# Synapse purchase - lbs vs rei



## dirtiClydesdale (Jun 20, 2014)

My local rei is an authorized cannondale dealer. Im thinking about using the 20% coupon to purchase a Synapse udi2 bike for $4500 (thats almost $900 off the bike). It is $300 less than what my lbs ($4800)is selling it for and the most I can get discounted is the standard 10% if I pay the $100 to join the store club.

Im debating on that extra 10% if its worth the lbs price or I can technically use that money to get a true pro-fit done. What do you guys think? Or is that lbs relationship truly that important? I ask because if I can ask for free maintenance or something like that for the life of the bike... wouldnt that be worth it?


----------



## cmschmie (Apr 20, 2012)

NOTE: Confirm that you can use the 20% coupon on Cannondale bikes. Also unless it is a huge store they may not carry the bikes in stock. I see a lot of "on-line only" for Cannondale bikes at REI.com.

Find out what type of fitting that REI does when you purchase a bike. REI may give you a basic fit similar to the basic fit that the LBS will give you (saddle height, saddle fore/aft, handle bar angle and maybe a new stem). A true "pro fit" is worth it if you're between sizes.

I highly doubt that the shop would give you free maintenance to sweeten the deal other than the usual cable tensioning etc for the life of the bikel. Maintenance is the LBS money maker. But you can ask for a free saddle bag, bottles/cages, or something like that.

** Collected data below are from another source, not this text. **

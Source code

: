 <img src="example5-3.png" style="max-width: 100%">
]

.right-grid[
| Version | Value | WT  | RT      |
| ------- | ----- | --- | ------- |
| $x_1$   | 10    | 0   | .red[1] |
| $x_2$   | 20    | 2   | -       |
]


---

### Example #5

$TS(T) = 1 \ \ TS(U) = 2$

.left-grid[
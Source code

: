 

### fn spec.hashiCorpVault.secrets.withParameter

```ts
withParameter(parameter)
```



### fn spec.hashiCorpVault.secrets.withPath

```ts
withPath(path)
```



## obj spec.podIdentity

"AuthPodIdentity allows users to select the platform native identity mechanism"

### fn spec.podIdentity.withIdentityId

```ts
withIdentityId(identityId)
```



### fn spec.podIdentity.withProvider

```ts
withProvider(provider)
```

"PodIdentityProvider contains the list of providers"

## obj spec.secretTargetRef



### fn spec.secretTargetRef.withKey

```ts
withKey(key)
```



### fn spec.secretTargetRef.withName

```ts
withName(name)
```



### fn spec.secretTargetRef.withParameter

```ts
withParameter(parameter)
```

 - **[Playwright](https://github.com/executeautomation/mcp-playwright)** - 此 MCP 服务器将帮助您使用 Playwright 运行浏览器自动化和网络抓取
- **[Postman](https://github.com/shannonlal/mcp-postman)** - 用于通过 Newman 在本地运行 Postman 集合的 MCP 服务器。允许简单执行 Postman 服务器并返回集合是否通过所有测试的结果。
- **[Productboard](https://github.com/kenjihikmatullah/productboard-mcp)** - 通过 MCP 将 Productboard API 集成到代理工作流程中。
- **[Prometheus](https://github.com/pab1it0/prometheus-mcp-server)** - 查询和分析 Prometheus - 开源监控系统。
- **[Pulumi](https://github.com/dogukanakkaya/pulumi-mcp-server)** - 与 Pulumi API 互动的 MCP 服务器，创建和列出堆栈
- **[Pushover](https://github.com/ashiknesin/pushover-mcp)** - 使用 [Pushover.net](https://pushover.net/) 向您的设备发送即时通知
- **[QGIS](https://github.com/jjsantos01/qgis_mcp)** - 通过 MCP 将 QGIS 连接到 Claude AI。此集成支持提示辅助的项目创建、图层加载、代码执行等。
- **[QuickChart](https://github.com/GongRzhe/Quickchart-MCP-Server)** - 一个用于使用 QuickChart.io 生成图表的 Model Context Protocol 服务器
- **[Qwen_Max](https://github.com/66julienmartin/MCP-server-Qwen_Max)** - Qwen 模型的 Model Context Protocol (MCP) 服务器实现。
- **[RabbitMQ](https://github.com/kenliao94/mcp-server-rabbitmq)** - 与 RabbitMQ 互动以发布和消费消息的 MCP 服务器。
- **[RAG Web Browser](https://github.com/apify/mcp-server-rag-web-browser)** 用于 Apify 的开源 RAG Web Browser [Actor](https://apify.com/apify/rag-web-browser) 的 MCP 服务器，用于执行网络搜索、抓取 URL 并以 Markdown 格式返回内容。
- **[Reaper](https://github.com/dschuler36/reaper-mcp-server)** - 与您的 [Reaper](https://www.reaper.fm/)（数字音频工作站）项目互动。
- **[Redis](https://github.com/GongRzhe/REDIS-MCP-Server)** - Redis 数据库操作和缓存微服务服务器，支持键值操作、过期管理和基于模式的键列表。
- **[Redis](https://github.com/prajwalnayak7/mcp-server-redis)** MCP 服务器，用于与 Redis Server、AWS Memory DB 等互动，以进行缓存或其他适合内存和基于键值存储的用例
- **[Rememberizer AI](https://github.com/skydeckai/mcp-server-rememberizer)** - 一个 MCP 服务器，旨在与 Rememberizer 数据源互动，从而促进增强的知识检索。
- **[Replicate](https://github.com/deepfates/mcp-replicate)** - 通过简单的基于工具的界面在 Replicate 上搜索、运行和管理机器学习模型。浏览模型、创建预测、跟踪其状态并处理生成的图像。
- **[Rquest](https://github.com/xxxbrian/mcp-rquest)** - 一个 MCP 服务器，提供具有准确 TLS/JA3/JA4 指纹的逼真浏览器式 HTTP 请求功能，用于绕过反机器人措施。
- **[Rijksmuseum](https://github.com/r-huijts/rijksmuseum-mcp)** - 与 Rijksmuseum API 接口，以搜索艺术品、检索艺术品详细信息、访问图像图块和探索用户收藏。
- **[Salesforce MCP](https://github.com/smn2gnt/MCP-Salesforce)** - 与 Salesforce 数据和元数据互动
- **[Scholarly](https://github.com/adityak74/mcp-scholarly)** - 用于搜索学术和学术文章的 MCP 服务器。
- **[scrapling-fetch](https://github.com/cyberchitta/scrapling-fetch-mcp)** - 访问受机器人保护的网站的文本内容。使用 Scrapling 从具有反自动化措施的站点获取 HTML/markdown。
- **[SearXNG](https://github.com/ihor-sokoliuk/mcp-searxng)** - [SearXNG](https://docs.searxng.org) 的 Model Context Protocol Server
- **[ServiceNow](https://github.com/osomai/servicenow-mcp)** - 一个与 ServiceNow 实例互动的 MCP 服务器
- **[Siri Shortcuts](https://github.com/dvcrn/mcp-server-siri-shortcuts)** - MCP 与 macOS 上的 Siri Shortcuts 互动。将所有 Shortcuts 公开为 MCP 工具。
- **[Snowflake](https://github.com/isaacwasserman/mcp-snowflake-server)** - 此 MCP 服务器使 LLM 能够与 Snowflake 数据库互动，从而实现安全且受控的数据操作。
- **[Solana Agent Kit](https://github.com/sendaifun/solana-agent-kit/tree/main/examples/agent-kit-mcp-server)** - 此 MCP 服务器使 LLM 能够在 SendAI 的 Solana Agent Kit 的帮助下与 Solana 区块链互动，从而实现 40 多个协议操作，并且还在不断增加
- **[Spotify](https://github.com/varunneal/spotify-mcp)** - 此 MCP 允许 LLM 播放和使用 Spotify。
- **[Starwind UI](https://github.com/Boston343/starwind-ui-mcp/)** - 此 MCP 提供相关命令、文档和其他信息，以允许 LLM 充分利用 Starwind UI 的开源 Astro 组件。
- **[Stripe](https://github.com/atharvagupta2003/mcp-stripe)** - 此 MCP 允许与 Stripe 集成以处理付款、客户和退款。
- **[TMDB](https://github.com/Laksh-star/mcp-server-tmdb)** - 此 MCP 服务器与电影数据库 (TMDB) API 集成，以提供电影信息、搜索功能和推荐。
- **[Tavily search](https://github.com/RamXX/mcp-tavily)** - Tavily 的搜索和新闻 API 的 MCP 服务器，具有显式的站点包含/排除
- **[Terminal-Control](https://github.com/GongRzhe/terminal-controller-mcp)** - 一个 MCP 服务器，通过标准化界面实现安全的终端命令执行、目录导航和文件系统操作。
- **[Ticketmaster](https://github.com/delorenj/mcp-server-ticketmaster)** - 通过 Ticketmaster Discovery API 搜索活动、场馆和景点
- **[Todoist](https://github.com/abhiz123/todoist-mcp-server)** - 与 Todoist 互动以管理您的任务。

I really like REI, but think that buying a bike of this caliber is worth going to the LBS.


----------



## dirtiClydesdale (Jun 20, 2014)

cmschmie said:


> NOTE: Confirm that you can use the 20% coupon on Cannondale bikes. Also unless it is a huge store they may not carry the bikes in stock. I see a lot of "on-line only" for Cannondale bikes at REI.com.
> 
> Find out what type of fitting that REI does when you purchase a bike. REI may give you a basic fit similar to the basic fit that the LBS will give you (saddle height, saddle fore/aft, handle bar angle and maybe a new stem). A true "pro fit" is worth it if you're between sizes.
> 
> ...


I did confirm that I could use the 20% coupon as long as the is the one that they send out during their club dividends piece. I think its in March or April. As long its the one that says off any item.

REI doesnt really do any other type of fits other than the most basic one of seat and thats it.

Since I know I would save $500+ for going to REI... I was thinking I can use that money for a true/fancy pro-fit. The only downside is that if anything needs to change... handlebar width or offset seatpost... I would have to pay out of pocket for sure VERSUS (maybe) I can ask the LBS to comp/replace those items as long as I get the pro-fit with them? No clue.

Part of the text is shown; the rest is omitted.